- Problem description -
Working from the records below, repeat exactly the lines starting at the line that contains "# Config Docs" and ending at the line that contains "- **[v9](/config/v9/)** —", inclusive.

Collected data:
──────────────────────────────

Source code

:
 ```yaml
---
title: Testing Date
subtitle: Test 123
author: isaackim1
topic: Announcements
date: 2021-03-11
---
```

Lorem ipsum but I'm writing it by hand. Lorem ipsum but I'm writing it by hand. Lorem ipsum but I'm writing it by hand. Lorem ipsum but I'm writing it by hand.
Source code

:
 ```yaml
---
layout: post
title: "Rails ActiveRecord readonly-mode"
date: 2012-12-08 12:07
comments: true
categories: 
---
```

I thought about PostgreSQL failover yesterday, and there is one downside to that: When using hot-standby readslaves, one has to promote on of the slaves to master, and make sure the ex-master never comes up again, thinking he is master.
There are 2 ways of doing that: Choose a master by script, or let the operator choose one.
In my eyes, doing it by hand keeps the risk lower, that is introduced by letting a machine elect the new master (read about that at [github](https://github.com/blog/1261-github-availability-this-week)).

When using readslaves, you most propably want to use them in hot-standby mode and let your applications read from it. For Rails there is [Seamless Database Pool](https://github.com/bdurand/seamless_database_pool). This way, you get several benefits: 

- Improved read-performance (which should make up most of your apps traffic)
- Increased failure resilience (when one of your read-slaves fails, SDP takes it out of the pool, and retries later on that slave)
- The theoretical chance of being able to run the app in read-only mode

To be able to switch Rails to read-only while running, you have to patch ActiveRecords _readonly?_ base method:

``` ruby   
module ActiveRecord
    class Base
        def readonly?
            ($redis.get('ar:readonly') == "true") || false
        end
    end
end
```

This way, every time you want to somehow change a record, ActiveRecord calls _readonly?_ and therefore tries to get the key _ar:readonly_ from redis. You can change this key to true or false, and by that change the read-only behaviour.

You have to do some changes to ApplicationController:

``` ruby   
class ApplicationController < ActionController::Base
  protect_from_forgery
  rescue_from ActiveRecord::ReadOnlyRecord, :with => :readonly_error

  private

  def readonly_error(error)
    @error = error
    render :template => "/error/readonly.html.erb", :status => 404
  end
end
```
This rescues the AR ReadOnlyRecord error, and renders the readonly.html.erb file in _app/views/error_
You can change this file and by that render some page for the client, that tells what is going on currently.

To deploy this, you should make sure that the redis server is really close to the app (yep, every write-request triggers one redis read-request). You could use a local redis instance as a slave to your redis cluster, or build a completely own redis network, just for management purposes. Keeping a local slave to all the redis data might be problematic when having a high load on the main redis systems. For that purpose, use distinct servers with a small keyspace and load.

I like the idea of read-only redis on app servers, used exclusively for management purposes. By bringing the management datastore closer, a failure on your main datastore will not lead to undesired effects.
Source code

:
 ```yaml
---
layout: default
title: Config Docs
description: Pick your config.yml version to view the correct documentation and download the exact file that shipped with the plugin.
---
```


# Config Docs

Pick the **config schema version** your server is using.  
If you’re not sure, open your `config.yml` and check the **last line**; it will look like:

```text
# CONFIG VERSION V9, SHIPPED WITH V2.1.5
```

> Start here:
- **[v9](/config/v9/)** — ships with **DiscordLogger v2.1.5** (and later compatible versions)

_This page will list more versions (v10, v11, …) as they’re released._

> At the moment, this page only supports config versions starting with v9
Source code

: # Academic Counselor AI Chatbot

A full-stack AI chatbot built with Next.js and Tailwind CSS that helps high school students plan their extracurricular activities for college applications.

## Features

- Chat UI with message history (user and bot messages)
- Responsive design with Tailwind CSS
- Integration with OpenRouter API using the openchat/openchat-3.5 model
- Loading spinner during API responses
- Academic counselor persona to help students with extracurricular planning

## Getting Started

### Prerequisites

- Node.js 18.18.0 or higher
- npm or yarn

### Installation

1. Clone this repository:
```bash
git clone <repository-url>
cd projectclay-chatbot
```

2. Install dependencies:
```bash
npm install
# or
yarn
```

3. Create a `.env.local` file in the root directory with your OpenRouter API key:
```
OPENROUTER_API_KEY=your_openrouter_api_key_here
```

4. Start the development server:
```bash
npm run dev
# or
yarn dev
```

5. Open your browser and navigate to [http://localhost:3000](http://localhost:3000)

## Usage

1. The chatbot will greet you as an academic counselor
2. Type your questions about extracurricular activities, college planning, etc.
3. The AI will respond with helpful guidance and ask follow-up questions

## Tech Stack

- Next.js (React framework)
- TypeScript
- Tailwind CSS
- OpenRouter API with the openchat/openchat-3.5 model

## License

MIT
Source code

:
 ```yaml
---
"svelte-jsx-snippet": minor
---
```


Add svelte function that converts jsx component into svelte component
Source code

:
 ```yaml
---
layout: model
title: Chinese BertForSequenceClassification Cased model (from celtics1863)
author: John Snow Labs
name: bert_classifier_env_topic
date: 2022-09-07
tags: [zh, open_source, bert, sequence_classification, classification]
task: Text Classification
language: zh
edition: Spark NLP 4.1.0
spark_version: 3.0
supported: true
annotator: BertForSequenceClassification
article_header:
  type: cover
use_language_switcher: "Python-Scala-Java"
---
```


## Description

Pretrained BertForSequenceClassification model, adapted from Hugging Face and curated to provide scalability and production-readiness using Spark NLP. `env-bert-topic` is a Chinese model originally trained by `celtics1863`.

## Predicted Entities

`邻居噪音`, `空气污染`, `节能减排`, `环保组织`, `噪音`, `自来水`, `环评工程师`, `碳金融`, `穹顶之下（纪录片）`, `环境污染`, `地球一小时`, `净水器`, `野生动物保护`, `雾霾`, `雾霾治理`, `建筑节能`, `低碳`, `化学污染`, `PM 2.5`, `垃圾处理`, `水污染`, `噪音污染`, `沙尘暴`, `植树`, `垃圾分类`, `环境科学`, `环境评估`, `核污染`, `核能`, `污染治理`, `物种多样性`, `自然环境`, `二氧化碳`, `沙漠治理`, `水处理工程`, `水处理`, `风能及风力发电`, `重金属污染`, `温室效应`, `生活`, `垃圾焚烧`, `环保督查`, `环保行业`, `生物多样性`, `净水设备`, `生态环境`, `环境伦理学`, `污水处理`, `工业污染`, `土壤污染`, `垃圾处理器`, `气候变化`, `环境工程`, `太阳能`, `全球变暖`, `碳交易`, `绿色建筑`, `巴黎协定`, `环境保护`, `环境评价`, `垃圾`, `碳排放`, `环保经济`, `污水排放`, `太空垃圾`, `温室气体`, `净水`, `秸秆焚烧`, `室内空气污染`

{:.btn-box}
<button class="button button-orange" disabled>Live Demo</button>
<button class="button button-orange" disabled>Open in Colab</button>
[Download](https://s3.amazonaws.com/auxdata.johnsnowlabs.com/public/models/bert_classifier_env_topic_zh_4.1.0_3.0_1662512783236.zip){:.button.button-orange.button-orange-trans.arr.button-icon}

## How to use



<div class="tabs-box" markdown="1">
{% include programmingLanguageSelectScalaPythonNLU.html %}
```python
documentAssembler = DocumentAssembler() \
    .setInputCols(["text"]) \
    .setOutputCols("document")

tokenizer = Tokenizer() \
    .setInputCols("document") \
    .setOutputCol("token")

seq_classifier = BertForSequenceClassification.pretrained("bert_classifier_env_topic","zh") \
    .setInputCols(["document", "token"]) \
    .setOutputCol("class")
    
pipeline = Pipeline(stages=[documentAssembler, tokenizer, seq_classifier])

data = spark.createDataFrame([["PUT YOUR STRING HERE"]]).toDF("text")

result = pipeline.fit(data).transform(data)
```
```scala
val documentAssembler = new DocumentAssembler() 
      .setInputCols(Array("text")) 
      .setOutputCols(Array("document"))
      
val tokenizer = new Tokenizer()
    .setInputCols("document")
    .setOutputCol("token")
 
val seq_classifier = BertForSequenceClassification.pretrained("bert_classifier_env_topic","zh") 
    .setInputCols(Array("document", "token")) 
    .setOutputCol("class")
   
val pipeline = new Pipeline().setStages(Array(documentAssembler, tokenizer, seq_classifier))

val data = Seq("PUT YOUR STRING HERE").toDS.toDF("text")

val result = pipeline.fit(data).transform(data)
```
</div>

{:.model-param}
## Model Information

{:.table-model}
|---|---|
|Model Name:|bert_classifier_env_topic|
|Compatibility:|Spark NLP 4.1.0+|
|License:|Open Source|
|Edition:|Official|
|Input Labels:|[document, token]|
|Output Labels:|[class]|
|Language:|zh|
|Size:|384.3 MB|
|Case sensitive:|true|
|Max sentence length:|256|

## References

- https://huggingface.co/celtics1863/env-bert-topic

──────────────────────────────

- Answer for the task -
# Config Docs

Pick the **config schema version** your server is using.  
If you’re not sure, open your `config.yml` and check the **last line**; it will look like:

```text
# CONFIG VERSION V9, SHIPPED WITH V2.1.5
```

> Start here:
- **[v9](/config/v9/)** — ships with **DiscordLogger v2.1.5** (and later compatible versions)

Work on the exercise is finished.